[Saved data entries]
========
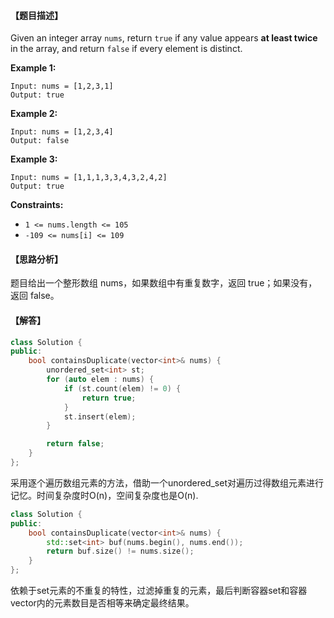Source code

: #### 【题目描述】

Given an integer array `nums`, return `true` if any value appears **at least twice** in the array, and return `false` if every element is distinct.

**Example 1:**

```
Input: nums = [1,2,3,1]
Output: true
```

**Example 2:**

```
Input: nums = [1,2,3,4]
Output: false
```

**Example 3:**

```
Input: nums = [1,1,1,3,3,4,3,2,4,2]
Output: true
```

**Constraints:**

- `1 <= nums.length <= 105`
- `-109 <= nums[i] <= 109`



#### 【思路分析】

题目给出一个整形数组 nums，如果数组中有重复数字，返回 true；如果没有，返回 false。



#### 【解答】

```cpp
class Solution {
public:
    bool containsDuplicate(vector<int>& nums) {
        unordered_set<int> st;
        for (auto elem : nums) {
            if (st.count(elem) != 0) {
                return true;
            }
            st.insert(elem);
        }

        return false;
    }
};
```

采用逐个遍历数组元素的方法，借助一个unordered_set对遍历过得数组元素进行记忆。时间复杂度时O(n)，空间复杂度也是O(n).



```cpp
class Solution {
public:
    bool containsDuplicate(vector<int>& nums) {
        std::set<int> buf(nums.begin(), nums.end());
        return buf.size() != nums.size();
    }
};
```

依赖于set元素的不重复的特性，过滤掉重复的元素，最后判断容器set和容器vector内的元素数目是否相等来确定最终结果。

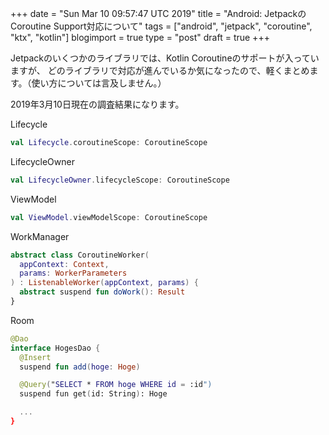 +++
date = "Sun Mar 10 09:57:47 UTC 2019"
title = "Android: JetpackのCoroutine Support対応について"
tags = ["android", "jetpack", "coroutine", "ktx", "kotlin"]
blogimport = true
type = "post"
draft = true
+++

Jetpackのいくつかのライブラリでは、Kotlin Coroutineのサポートが入っていますが、
どのライブラリで対応が進んでいるか気になったので、軽くまとめます。（使い方については言及しません。）

2019年3月10日現在の調査結果になります。

Lifecycle

```kotlin
val Lifecycle.coroutineScope: CoroutineScope
```

LifecycleOwner

```kotlin
val LifecycleOwner.lifecycleScope: CoroutineScope
```

ViewModel

```kotlin
val ViewModel.viewModelScope: CoroutineScope
```

WorkManager
```kotlin
abstract class CoroutineWorker(
  appContext: Context,
  params: WorkerParameters
) : ListenableWorker(appContext, params) {
  abstract suspend fun doWork(): Result
}
```

Room
```kotlin
@Dao
interface HogesDao {
  @Insert
  suspend fun add(hoge: Hoge)

  @Query("SELECT * FROM hoge WHERE id = :id")
  suspend fun get(id: String): Hoge

  ...
}
```
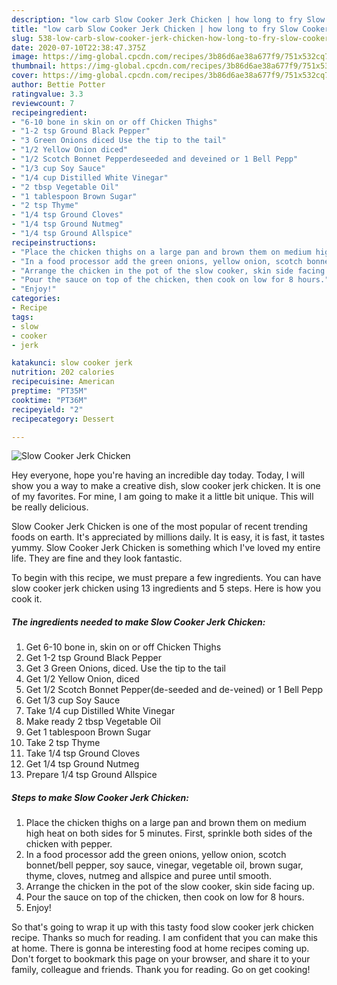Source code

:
 ```yaml
---
description: "low carb Slow Cooker Jerk Chicken | how long to fry Slow Cooker Jerk Chicken"
title: "low carb Slow Cooker Jerk Chicken | how long to fry Slow Cooker Jerk Chicken"
slug: 538-low-carb-slow-cooker-jerk-chicken-how-long-to-fry-slow-cooker-jerk-chicken
date: 2020-07-10T22:38:47.375Z
image: https://img-global.cpcdn.com/recipes/3b86d6ae38a677f9/751x532cq70/slow-cooker-jerk-chicken-recipe-main-photo.jpg
thumbnail: https://img-global.cpcdn.com/recipes/3b86d6ae38a677f9/751x532cq70/slow-cooker-jerk-chicken-recipe-main-photo.jpg
cover: https://img-global.cpcdn.com/recipes/3b86d6ae38a677f9/751x532cq70/slow-cooker-jerk-chicken-recipe-main-photo.jpg
author: Bettie Potter
ratingvalue: 3.3
reviewcount: 7
recipeingredient:
- "6-10 bone in skin on or off Chicken Thighs"
- "1-2 tsp Ground Black Pepper"
- "3 Green Onions diced Use the tip to the tail"
- "1/2 Yellow Onion diced"
- "1/2 Scotch Bonnet Pepperdeseeded and deveined or 1 Bell Pepp"
- "1/3 cup Soy Sauce"
- "1/4 cup Distilled White Vinegar"
- "2 tbsp Vegetable Oil"
- "1 tablespoon Brown Sugar"
- "2 tsp Thyme"
- "1/4 tsp Ground Cloves"
- "1/4 tsp Ground Nutmeg"
- "1/4 tsp Ground Allspice"
recipeinstructions:
- "Place the chicken thighs on a large pan and brown them on medium high heat on both sides for 5 minutes. First, sprinkle both sides of the chicken with pepper."
- "In a food processor add the green onions, yellow onion, scotch bonnet/bell pepper, soy sauce, vinegar, vegetable oil, brown sugar, thyme, cloves, nutmeg and allspice and puree until smooth."
- "Arrange the chicken in the pot of the slow cooker, skin side facing up."
- "Pour the sauce on top of the chicken, then cook on low for 8 hours."
- "Enjoy!"
categories:
- Recipe
tags:
- slow
- cooker
- jerk

katakunci: slow cooker jerk 
nutrition: 202 calories
recipecuisine: American
preptime: "PT35M"
cooktime: "PT36M"
recipeyield: "2"
recipecategory: Dessert

---
```



![Slow Cooker Jerk Chicken](https://img-global.cpcdn.com/recipes/3b86d6ae38a677f9/751x532cq70/slow-cooker-jerk-chicken-recipe-main-photo.jpg)

Hey everyone, hope you're having an incredible day today. Today, I will show you a way to make a creative dish, slow cooker jerk chicken. It is one of my favorites. For mine, I am going to make it a little bit unique. This will be really delicious.

Slow Cooker Jerk Chicken is one of the most popular of recent trending foods on earth. It's appreciated by millions daily. It is easy, it is fast, it tastes yummy. Slow Cooker Jerk Chicken is something which I've loved my entire life. They are fine and they look fantastic.




To begin with this recipe, we must prepare a few ingredients. You can have slow cooker jerk chicken using 13 ingredients and 5 steps. Here is how you cook it.

<!--inarticleads1-->

##### The ingredients needed to make Slow Cooker Jerk Chicken:

1. Get 6-10 bone in, skin on or off Chicken Thighs
1. Get 1-2 tsp Ground Black Pepper
1. Get 3 Green Onions, diced. Use the tip to the tail
1. Get 1/2 Yellow Onion, diced
1. Get 1/2 Scotch Bonnet Pepper(de-seeded and de-veined) or 1 Bell Pepp
1. Get 1/3 cup Soy Sauce
1. Take 1/4 cup Distilled White Vinegar
1. Make ready 2 tbsp Vegetable Oil
1. Get 1 tablespoon Brown Sugar
1. Take 2 tsp Thyme
1. Take 1/4 tsp Ground Cloves
1. Get 1/4 tsp Ground Nutmeg
1. Prepare 1/4 tsp Ground Allspice




<!--inarticleads2-->

##### Steps to make Slow Cooker Jerk Chicken:

1. Place the chicken thighs on a large pan and brown them on medium high heat on both sides for 5 minutes. First, sprinkle both sides of the chicken with pepper.
1. In a food processor add the green onions, yellow onion, scotch bonnet/bell pepper, soy sauce, vinegar, vegetable oil, brown sugar, thyme, cloves, nutmeg and allspice and puree until smooth.
1. Arrange the chicken in the pot of the slow cooker, skin side facing up.
1. Pour the sauce on top of the chicken, then cook on low for 8 hours.
1. Enjoy!




So that's going to wrap it up with this tasty food slow cooker jerk chicken recipe. Thanks so much for reading. I am confident that you can make this at home. There is gonna be interesting food at home recipes coming up. Don't forget to bookmark this page on your browser, and share it to your family, colleague and friends. Thank you for reading. Go on get cooking!
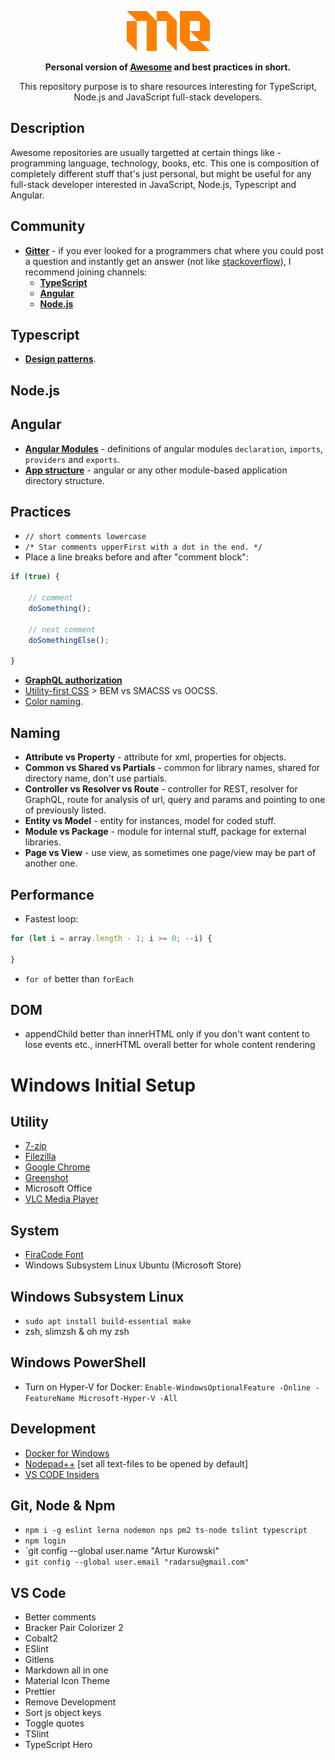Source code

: <p align="center">
    <a href="https://github.com/radarsu/me/" target="blank" alt="me"><img src="https://github.com/radarsu/me/blob/master/assets/logo.png?raw=true" alt="me logo" /></a><br/>
</p>

<p align="center">
	<strong>Personal version of <a href="https://github.com/sindresorhus/awesome" target="_blank" alt="awesome">Awesome</a> and best practices in short.</strong>
</p>

<p align="center">
	This repository purpose is to share resources interesting for TypeScript, Node.js and JavaScript full-stack developers.
</p>

## Description
Awesome repositories are usually targetted at certain things like - programming language, technology, books, etc. This one is composition of completely different stuff that's just personal, but might be useful for any full-stack developer interested in JavaScript, Node.js, Typescript and Angular.

## Community
- <strong><a href="https://gitter.im/" target="_blank" alt="gitter">Gitter</a></strong> - if you ever looked for a programmers chat where you could post a question and instantly get an answer (not like <a href="https://stackoverflow.com" target="_blank" alt="stackoverflow">stackoverflow</a>), I recommend joining channels: 
  - <strong><a href="https://gitter.im/Microsoft/TypeScript" target="_blank" alt="typescript gitter">TypeScript</a></strong>
  - <strong><a href="https://gitter.im/angular/angular" target="_blank" alt="angular gitter">Angular</a></strong>
  - <strong><a href="https://gitter.im/nodejs/node" target="_blank" alt="node gitter">Node.js</a></strong>

## Typescript
- <strong><a href="https://github.com/torokmark/design_patterns_in_typescript" target="_blank" alt="typescript design patterns">Design patterns</a></strong>.

## Node.js
  
## Angular
- <strong><a href="https://malcoded.com/posts/angular-fundamentals-modules" target="_blank" alt="angular modules explained">Angular Modules</a></strong> - definitions of angular modules `declaration`, `imports`, `providers` and `exports`.
- <strong><a href="https://itnext.io/choosing-a-highly-scalable-folder-structure-in-angular-d987de65ec7" target="_blank" alt="angular app structure">App structure</a></strong> - angular or any other module-based application directory structure.

## Practices
- `// short comments lowercase`
- `/* Star comments upperFirst with a dot in the end. */`
- Place a line breaks before and after "comment block":
```ts
if (true) {

	// comment
	doSomething();

	// next comment
	doSomethingElse();

}
```
- <strong><a href="https://graphql.org/learn/authorization/" target="_blank" alt="angular modules explained">GraphQL authorization</a></strong>
- <a href="https://tailwindcss.com/docs/" target="_blank" alt="utility first tailwind">Utility-first CSS</a> &gt; BEM vs SMACSS vs OOCSS.
- <a href="http://chir.ag/projects/name-that-color/#722E75" target="_blank" alt="tool for color naming">Color naming</a>.

## Naming
- <strong>Attribute vs Property</strong> - attribute for xml, properties for objects.
- <strong>Common vs Shared vs Partials</strong> - common for library names, shared for directory name, don't use partials.
- <strong>Controller vs Resolver vs Route</strong> - controller for REST, resolver for GraphQL, route for analysis of url, query and params and pointing to one of previously listed.
- <strong>Entity vs Model</strong> - entity for instances, model for coded stuff.
- <strong>Module vs Package</strong> - module for internal stuff, package for external libraries.
- <strong>Page vs View</strong> - use view, as sometimes one page/view may be part of another one.

## Performance
- Fastest loop:
```ts
for (let i = array.length - 1; i >= 0; --i) {

}
```
- `for of` better than `forEach`

## DOM
- appendChild better than innerHTML only if you don't want content to lose events etc., innerHTML overall better for whole content rendering

# Windows Initial Setup

## Utility
  - <a href="https://www.7-zip.org/" target="_blank">7-zip</a>
  - <a href="https://filezilla-project.org/" target="_blank">Filezilla</a>
  - <a href="https://www.google.com/intl/en/chrome/" target="_blank">Google Chrome</a>
  - <a href="https://getgreenshot.org/" target="_blank">Greenshot</a>
  - Microsoft Office
  - <a href="https://www.videolan.org/" target="_blank">VLC Media Player</a>

## System
  - <a href="https://www.fontsquirrel.com/fonts/fira-code" target="_blank">FiraCode Font</a>
  - Windows Subsystem Linux Ubuntu (Microsoft Store)

## Windows Subsystem Linux
  - `sudo apt install build-essential make`
  - zsh, slimzsh & oh my zsh
  
## Windows PowerShell
  - Turn on Hyper-V for Docker: `Enable-WindowsOptionalFeature -Online -FeatureName Microsoft-Hyper-V -All`

## Development
  - <a href="https://download.docker.com/win/stable/Docker%20for%20Windows%20Installer.exe" target="_blank">Docker for Windows</a>
  - <a href="https://notepad-plus-plus.org/download/" target="_blank">Nodepad++</a> [set all text-files to be opened by default]
  - <a href="https://code.visualstudio.com/insiders/" target="_blank">VS CODE Insiders</a>

## Git, Node & Npm
  - `npm i -g eslint lerna nodemon nps pm2 ts-node tslint typescript`
  - `npm login`
  - `git config --global user.name "Artur Kurowski"
  - `git config --global user.email "radarsu@gmail.com"`

## VS Code
  - Better comments
  - Bracker Pair Colorizer 2
  - Cobalt2
  - ESlint
  - Gitlens
  - Markdown all in one
  - Material Icon Theme
  - Prettier
  - Remove Development
  - Sort js object keys
  - Toggle quotes
  - TSlint
  - TypeScript Hero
========
**What is being asked:**
In the records above, how many lines hold "Input"? Only the number is wanted.

**Answer space:**
3